David J. Pine is an American physicist who has made contributions in the field of soft matter physics, including studies on colloids, polymers, surfactant systems, and granular materials. He is professor of physics in the New York University College of Arts and Science and chair of the Department of Chemical and Biomolecular Engineering at the NYU Tandon School of Engineering.

==Education==
Pine received his B.S. in physics and mathematics in 1975 from Wheaton College, and his Ph.D. in physics in 1982 from Cornell University.

==Career==
Pine was a professor in the Chemical Engineering Department and the Materials Department at the University of California, Santa Barbara (UCSB) for 10 years; he served as chair of the Chemical Engineering Department from 2001 to 2004. He also worked as a research scientist at Exxon Corporate Research in Annandale, New Jersey, and was on the physics faculty at Haverford College near Philadelphia.

==Research==
He is among the original developers of diffusing-wave spectroscopy, an optical technique used to study colloid systems.
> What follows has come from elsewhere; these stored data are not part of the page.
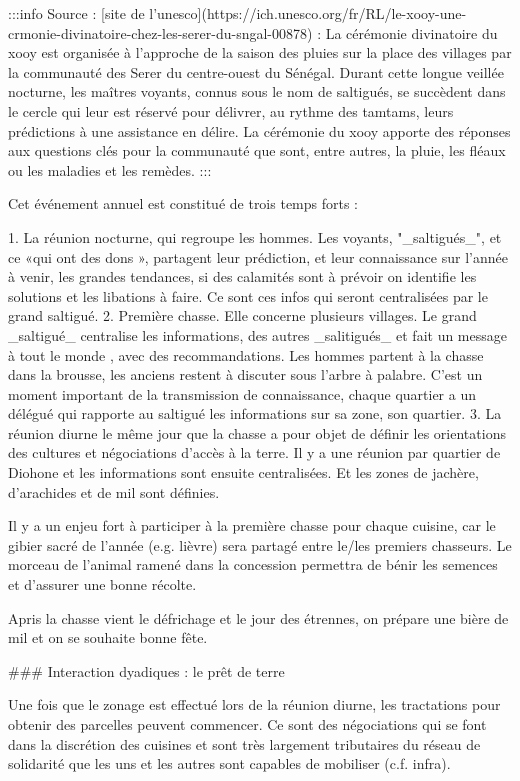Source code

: :::info 
Source : [site de l'unesco](https://ich.unesco.org/fr/RL/le-xooy-une-crmonie-divinatoire-chez-les-serer-du-sngal-00878) : 
La cérémonie divinatoire du xooy est organisée à l’approche de la saison des pluies sur la place des villages par la communauté des Serer du centre-ouest du Sénégal. Durant cette longue veillée nocturne, les maîtres voyants, connus sous le nom de saltigués, se succèdent dans le cercle qui leur est réservé pour délivrer, au rythme des tamtams, leurs prédictions à une assistance en délire. La cérémonie du xooy apporte des réponses aux questions clés pour la communauté que sont, entre autres, la pluie, les fléaux ou les maladies et les remèdes. 
:::

Cet événement annuel est constitué de trois temps forts : 

1. La réunion nocturne, qui regroupe les hommes. Les voyants, "_saltigués_", et ce «qui ont des dons », partagent leur prédiction, et leur connaissance sur l'année à venir, les grandes tendances, si des calamités sont à prévoir on identifie les solutions et les libations à faire. Ce sont ces infos qui seront centralisées par le grand saltigué.
2. Première chasse. Elle concerne plusieurs villages.  Le grand _saltigué_ centralise les informations, des autres _salitigués_ et fait un message à tout le monde , avec des recommandations. Les hommes partent à la chasse dans la brousse, les anciens restent à discuter sous l'arbre à palabre. C'est un moment important de la transmission de connaissance, chaque quartier a un délégué qui rapporte au saltigué les informations sur sa zone, son quartier. 
3. La réunion diurne le même jour que la chasse a pour objet de définir les orientations des cultures et négociations d'accès à la terre. Il y a une réunion par quartier de Diohone et les informations sont ensuite centralisées. Et les zones de jachère, d'arachides et de mil sont définies.


Il y a un enjeu fort à participer à la première chasse pour chaque cuisine, car le gibier sacré de l'année (e.g. lièvre) sera partagé entre le/les premiers chasseurs. Le morceau de l'animal ramené dans la concession permettra de bénir les semences et d'assurer une bonne récolte.

Apris la chasse vient le défrichage  et  le jour des étrennes, on prépare une bière de mil et on se souhaite bonne fête.


### Interaction dyadiques : le prêt de terre 

Une fois que le zonage est effectué lors de la réunion diurne, les tractations pour obtenir des parcelles  peuvent commencer. Ce sont des négociations qui se font dans la discrétion des cuisines et sont très largement tributaires du réseau de solidarité que les uns et les autres sont capables de mobiliser (c.f. infra).

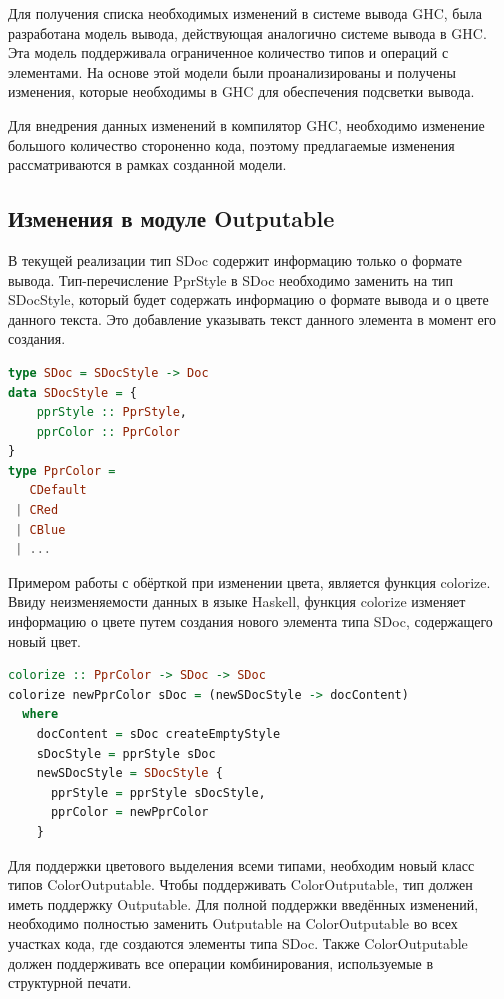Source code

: Для получения списка необходимых изменений в системе вывода GHC, была разработана модель вывода, действующая аналогично системе вывода в GHC. Эта модель поддерживала ограниченное количество типов и операций с элементами. На основе этой модели были проанализированы и получены изменения, которые необходимы в GHC для обеспечения подсветки вывода.

Для внедрения данных изменений в компилятор GHC, необходимо изменение большого количество стороненно кода, поэтому предлагаемые изменения рассматриваются в рамках созданной модели.

\subsection{Изменения в модуле Outputable}

В текущей реализации тип SDoc содержит информацию только о формате вывода. Тип-перечисление PprStyle в SDoc необходимо заменить на тип SDocStyle, который будет содержать информацию о формате вывода и о цвете данного текста. Это добавление указывать текст данного элемента в момент его создания.

\begin{lstlisting}[language=Haskell, caption=Дополненная реализация типа SDoc]
type SDoc = SDocStyle -> Doc
data SDocStyle = {
    pprStyle :: PprStyle,
    pprColor :: PprColor
}
type PprColor =
   CDefault
 | CRed
 | CBlue
 | ...
\end{lstlisting}

Примером работы с обёрткой при изменении цвета, является функция colorize. Ввиду неизменяемости данных в языке Haskell, функция colorize изменяет информацию о цвете путем создания нового элемента типа SDoc, содержащего новый цвет.

\begin{lstlisting}[language=Haskell, caption=Пример функции окраски]
colorize :: PprColor -> SDoc -> SDoc
colorize newPprColor sDoc = (newSDocStyle -> docContent)
  where 
    docContent = sDoc createEmptyStyle
    sDocStyle = pprStyle sDoc  
    newSDocStyle = SDocStyle { 
      pprStyle = pprStyle sDocStyle, 
      pprColor = newPprColor 
    }
\end{lstlisting}

Для поддержки цветового выделения всеми типами, необходим новый класс типов ColorOutputable. Чтобы поддерживать ColorOutputable, тип должен иметь поддержку Outputable. Для полной поддержки введённых изменений, необходимо полностью заменить Outputable на ColorOutputable во всех участках кода, где создаются элементы типа SDoc. Также ColorOutputable должен поддерживать все операции комбинирования, используемые в структурной печати.

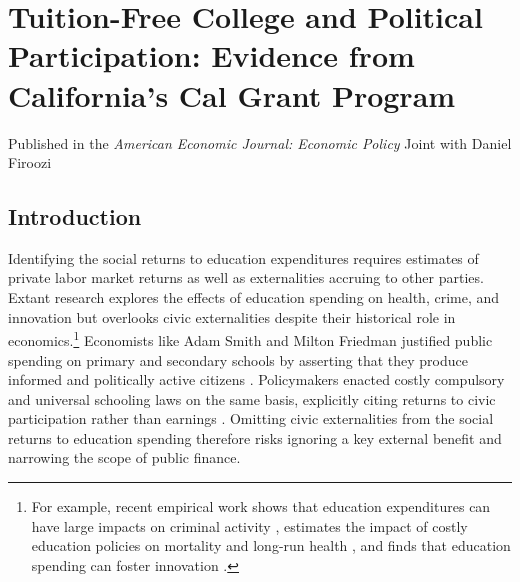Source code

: \documentclass[12pt,letterpaper,oneside]{book}
\newcommand{\mychapter}[1]{
    \chapter{#1}
    \doublespacing
}
\begin{document}
\mychapter{Tuition-Free College and Political Participation: Evidence from California's Cal Grant Program}
\vspace{0.15in}
\noindent Published in the \textit{American Economic Journal: Economic Policy} Joint with Daniel Firoozi
\vspace{0.15in}
\label{chap:calgrant}

\providecommand{\sym}[1]{\ifmmode^{#1}\else\(^{#1}\)\fi}

\section{Introduction} \label{sec:introduction}

Identifying the social returns to education expenditures requires estimates of private labor market returns as well as externalities accruing to other parties. Extant research explores the effects of education spending on health, crime, and innovation but overlooks civic externalities despite their historical role in economics.\footnote{For example, recent empirical work shows that education expenditures can have large impacts on criminal activity \citep{bell_why_2022,anders_effect_2023,gray-lobe_long-term_2023,baron_public_2024}, estimates the impact of costly education policies on mortality and long-run health \citep{clark_effect_2013,meghir_education_2018,lundborg_long-term_2022}, and finds that education spending can foster innovation \citep{toivanen_education_2016,andrews_how_2023,babina_cutting_2023}.} Economists like Adam Smith and Milton Friedman justified public spending on primary and secondary schools by asserting that they produce informed and politically active citizens \citep{friedman_capitalism_2020,frame_adam_2022}. Policymakers enacted costly compulsory and universal schooling laws on the same basis, explicitly citing returns to civic participation rather than earnings \citep{mann_republic_1957}. Omitting civic externalities from the social returns to education spending therefore risks ignoring a key external benefit and narrowing the scope of public finance.
\end{document}
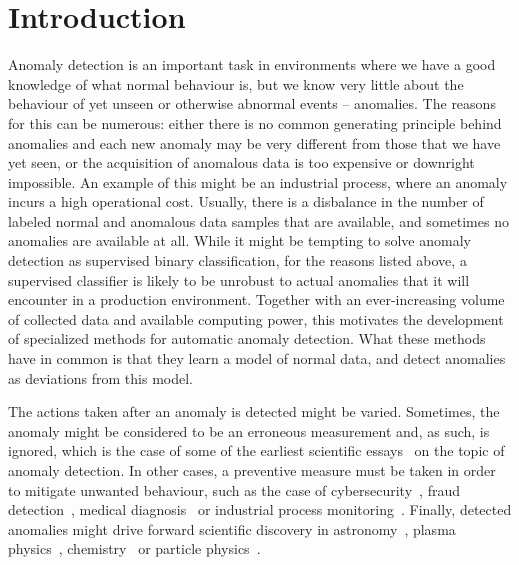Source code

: \chapter{Introduction} \label{sec:chapter_intro}
Anomaly detection is an important task in environments where we have a good knowledge of what normal behaviour is, but we know very little about the behaviour of yet unseen or otherwise abnormal events -- anomalies. The reasons for this can be numerous: either there is no common generating principle behind anomalies and each new anomaly may be very different from those that we have yet seen, or the acquisition of anomalous data is too expensive or downright impossible. An example of this might be an industrial process, where an anomaly incurs a high operational cost. Usually, there is a disbalance in the number of labeled normal and anomalous data samples that are available, and sometimes no anomalies are available at all. While it might be tempting to solve anomaly detection as supervised binary classification, for the reasons listed above, a supervised classifier is likely to be unrobust to actual anomalies that it will encounter in a production environment. Together with an ever-increasing volume of collected data and available computing power, this motivates the development of specialized methods for automatic anomaly detection. What these methods have in common is that they learn a model of normal data, and detect anomalies as deviations from this model. 

The actions taken after an anomaly is detected might be varied. Sometimes, the anomaly might be considered to be an erroneous measurement and, as such, is ignored, which is the case of some of the earliest scientific essays~\cite{glaisher1873rejection,edgeworth1887xli} on the topic of anomaly detection. In other cases, a preventive measure must be taken in order to mitigate unwanted behaviour, such as the case of cybersecurity~\cite{liao2013intrusion, vanerio2017ensemble,xin2018machine}, fraud detection~\cite{bolton2002statistical, perols2011financial, ahmed2016survey}, medical diagnosis~\cite{tarassenko1995novelty, wong2003bayesian, iakovidis2018detecting,zhou2019anomalynet} or industrial process monitoring~\cite{mahmoudi2019layerwise, bai2020anomaly, choi2020gan}. Finally, detected anomalies might drive forward scientific discovery in astronomy~\cite{protopapas2006finding}, plasma physics~\cite{vskvara2020detection}, chemistry~\cite{oprea2002chemical} or particle physics~\cite{fraser2022challenges}.

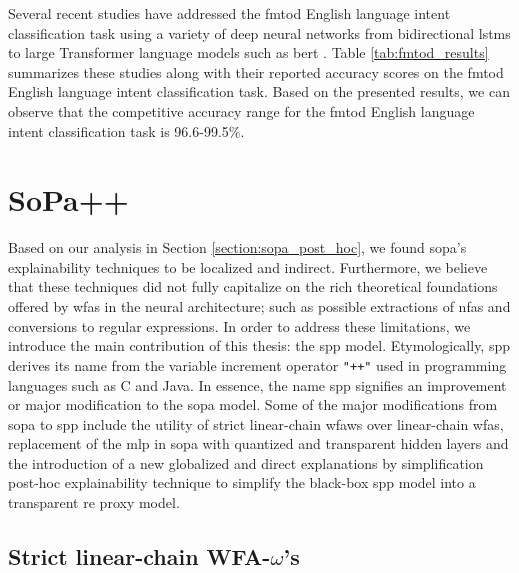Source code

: \label{section:fmtod_performance}

Several recent studies have addressed the \ac{fmtod} English language intent
classification task using a variety of deep neural networks from bidirectional
\ac{lstm}s to large Transformer language models such as \ac{bert}
\citep{schuster-etal-2019-cross-lingual,zhang2019joint,zhang-etal-2020-intent}.
Table \ref{tab:fmtod_results} summarizes these studies along with their reported
accuracy scores on the \ac{fmtod} English language intent classification task.
Based on the presented results, we can observe that the competitive accuracy
range for the \ac{fmtod} English language intent classification task is
96.6-99.5$\%$.

\section{SoPa++}

Based on our analysis in Section \ref{section:sopa_post_hoc}, we found \ac{sopa}'s
explainability techniques to be localized and indirect. Furthermore, we believe
that these techniques did not fully capitalize on the rich theoretical
foundations offered by \ac{wfas} in the neural architecture; such as possible
extractions of \ac{nfas} and conversions to regular expressions. In order to
address these limitations, we introduce the main contribution of this thesis:
the \ac{spp} model. Etymologically, \ac{spp} derives its name from the variable
increment operator \texttt{"++"} used in programming languages such as C and
Java. In essence, the name \ac{spp} signifies an improvement or major modification
to the \ac{sopa} model. Some of the major modifications from \ac{sopa} to \ac{spp} include
the utility of strict linear-chain \ac{wfaws} over linear-chain \ac{wfas},
replacement of the \ac{mlp} in \ac{sopa} with quantized and transparent hidden layers
and the introduction of a new globalized and direct explanations by
simplification post-hoc explainability technique to simplify the black-box
\ac{spp} model into a transparent \ac{re} proxy model.

\subsection{Strict linear-chain WFA-$\omega$'s}

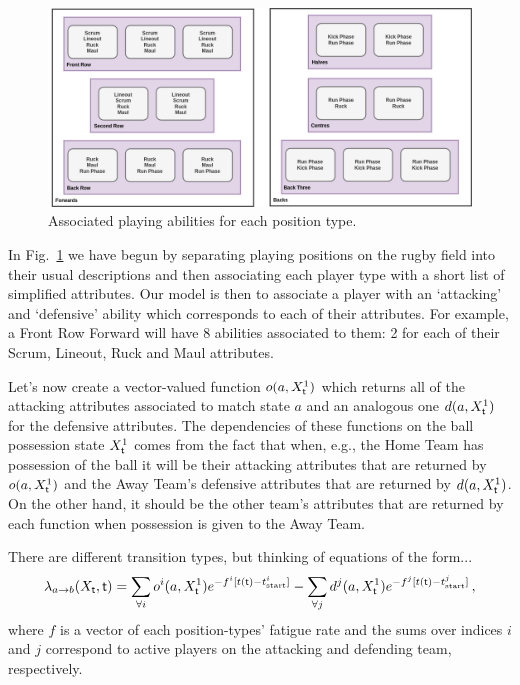 \begin{figure}[h]
\includegraphics[width=15cm]{images/rugby-player-abilities.drawio.png}
\caption{Associated playing abilities for each position type.}
\label{fig:player-abilities}
\end{figure}

In Fig.~\ref{fig:player-abilities} we have begun by separating playing positions on the rugby field into their usual descriptions and then associating each player type with a short list of simplified attributes. Our model is then to associate a player with an `attacking' and `defensive' ability which corresponds to each of their attributes. For example, a Front Row Forward will have 8 abilities associated to them: 2 for each of their {\sf Scrum}, {\sf Lineout}, {\sf Ruck} and {\sf Maul} attributes. 

Let's now create a vector-valued function $o (a, X^1_{\sf t})$ which returns all of the attacking attributes associated to match state $a$ and an analogous one $d (a, X^1_{\sf t})$ for the defensive attributes. The dependencies of these functions on the ball possession state $X^1_{\sf t}$ comes from the fact that when, e.g., the {\sf Home Team} has possession of the ball it will be their attacking attributes that are returned by $o (a, X^1_{\sf t})$ and the {\sf Away Team}'s defensive attributes that are returned by $d (a, X^1_{\sf t})$. On the other hand, it should be the other team's attributes that are returned by each function when possession is given to the {\sf Away Team}. 

There are different transition types, but thinking of equations of the form...
\begin{align}
\lambda_{a\rightarrow b}(X_{\sf t}, {\sf t}) = \sum_{\forall i} o^i(a, X^1_{\sf t})e^{-f^i[t({\sf t})-t^i_{\rm start}]} - \sum_{\forall j}d^j(a, X^1_{\sf t})e^{-f^j[t({\sf t})-t^j_{\rm start}]} \,,
\end{align}
where $f$ is a vector of each position-types' fatigue rate and the sums over indices $i$ and $j$ correspond to active players on the attacking and defending team, respectively.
Pine's research also includes colloidal self-assembly and the development of various colloids for these applications, including colloidal templating, colloidal clusters, lock-and-key colloids, and patchy colloids with valence. He also discovered Random Organization, a nonequilibrium phase transition.

==Awards and honors==
Pine has published over 150 articles. His work was recognized with the Society of Rheology Publication of the Year Award in 2000. He was a Guggenheim Fellow from 1999 to 2000 and was elected as a Fellow of the American Physical Society in 1997, the American Association for the Advancement of Science in 2000, and the American Academy of Arts and Sciences in 2018.